If `f'(x)=x/2 + 2/x` and `f(1)=5/4`, then find `f(x)`.

To find the function \( f(x) \) given that \( f'(x) = \frac{x}{2} + \frac{2}{x} \) and \( f(1) = \frac{5}{4} \), we will follow these steps: ### Step 1: Integrate \( f'(x) \) We start with the derivative: \[ f'(x) = \frac{x}{2} + \frac{2}{x} \] To find \( f(x) \), we need to integrate \( f'(x) \): \[ f(x) = \int \left( \frac{x}{2} + \frac{2}{x} \right) dx \] ### Step 2: Perform the integration We can split the integral: \[ f(x) = \int \frac{x}{2} \, dx + \int \frac{2}{x} \, dx \] Calculating each integral: 1. For \( \int \frac{x}{2} \, dx \): \[ \int \frac{x}{2} \, dx = \frac{1}{2} \cdot \frac{x^2}{2} = \frac{x^2}{4} \] 2. For \( \int \frac{2}{x} \, dx \): \[ \int \frac{2}{x} \, dx = 2 \ln |x| \] Combining these results, we have: \[ f(x) = \frac{x^2}{4} + 2 \ln |x| + C \] ### Step 3: Use the initial condition to find \( C \) We know that \( f(1) = \frac{5}{4} \).
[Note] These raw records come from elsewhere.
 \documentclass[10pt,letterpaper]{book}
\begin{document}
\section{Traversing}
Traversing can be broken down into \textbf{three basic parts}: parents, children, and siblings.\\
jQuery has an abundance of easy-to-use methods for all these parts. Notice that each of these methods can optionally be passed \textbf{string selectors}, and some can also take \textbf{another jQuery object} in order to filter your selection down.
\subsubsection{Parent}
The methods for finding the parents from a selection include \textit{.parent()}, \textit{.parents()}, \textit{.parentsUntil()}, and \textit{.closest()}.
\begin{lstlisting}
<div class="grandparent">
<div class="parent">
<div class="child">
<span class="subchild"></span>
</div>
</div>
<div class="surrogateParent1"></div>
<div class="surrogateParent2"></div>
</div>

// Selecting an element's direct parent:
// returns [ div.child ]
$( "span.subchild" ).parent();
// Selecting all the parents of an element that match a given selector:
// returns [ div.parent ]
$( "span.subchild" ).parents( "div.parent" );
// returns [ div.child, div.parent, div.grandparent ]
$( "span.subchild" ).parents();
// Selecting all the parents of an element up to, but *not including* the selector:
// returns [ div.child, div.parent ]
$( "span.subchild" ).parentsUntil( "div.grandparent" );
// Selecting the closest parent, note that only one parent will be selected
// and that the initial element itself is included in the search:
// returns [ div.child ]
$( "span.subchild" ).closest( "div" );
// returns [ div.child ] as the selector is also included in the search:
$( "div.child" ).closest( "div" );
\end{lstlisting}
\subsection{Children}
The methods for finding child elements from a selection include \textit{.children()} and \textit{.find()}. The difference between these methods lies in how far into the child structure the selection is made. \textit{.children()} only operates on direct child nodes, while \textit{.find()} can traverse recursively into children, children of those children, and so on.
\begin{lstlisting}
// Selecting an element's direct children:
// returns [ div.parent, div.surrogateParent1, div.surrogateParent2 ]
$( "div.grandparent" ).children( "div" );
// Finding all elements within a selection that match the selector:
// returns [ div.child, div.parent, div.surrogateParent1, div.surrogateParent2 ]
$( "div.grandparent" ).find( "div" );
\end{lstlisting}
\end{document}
So we substitute \( x = 1 \) into our function: \[ f(1) = \frac{1^2}{4} + 2 \ln |1| + C \] Since \( \ln |1| = 0 \), this simplifies to: \[ f(1) = \frac{1}{4} + C \] Setting this equal to \( \frac{5}{4} \): \[ \frac{1}{4} + C = \frac{5}{4} \] ### Step 4: Solve for \( C \) Subtract \( \frac{1}{4} \) from both sides: \[ C = \frac{5}{4} - \frac{1}{4} = \frac{4}{4} = 1 \] ### Step 5: Write the final function Substituting \( C \) back into our function: \[ f(x) = \frac{x^2}{4} + 2 \ln |x| + 1 \] Thus, the final answer is: \[ \boxed{f(x) = \frac{x^2}{4} + 2 \ln |x| + 1} \] ---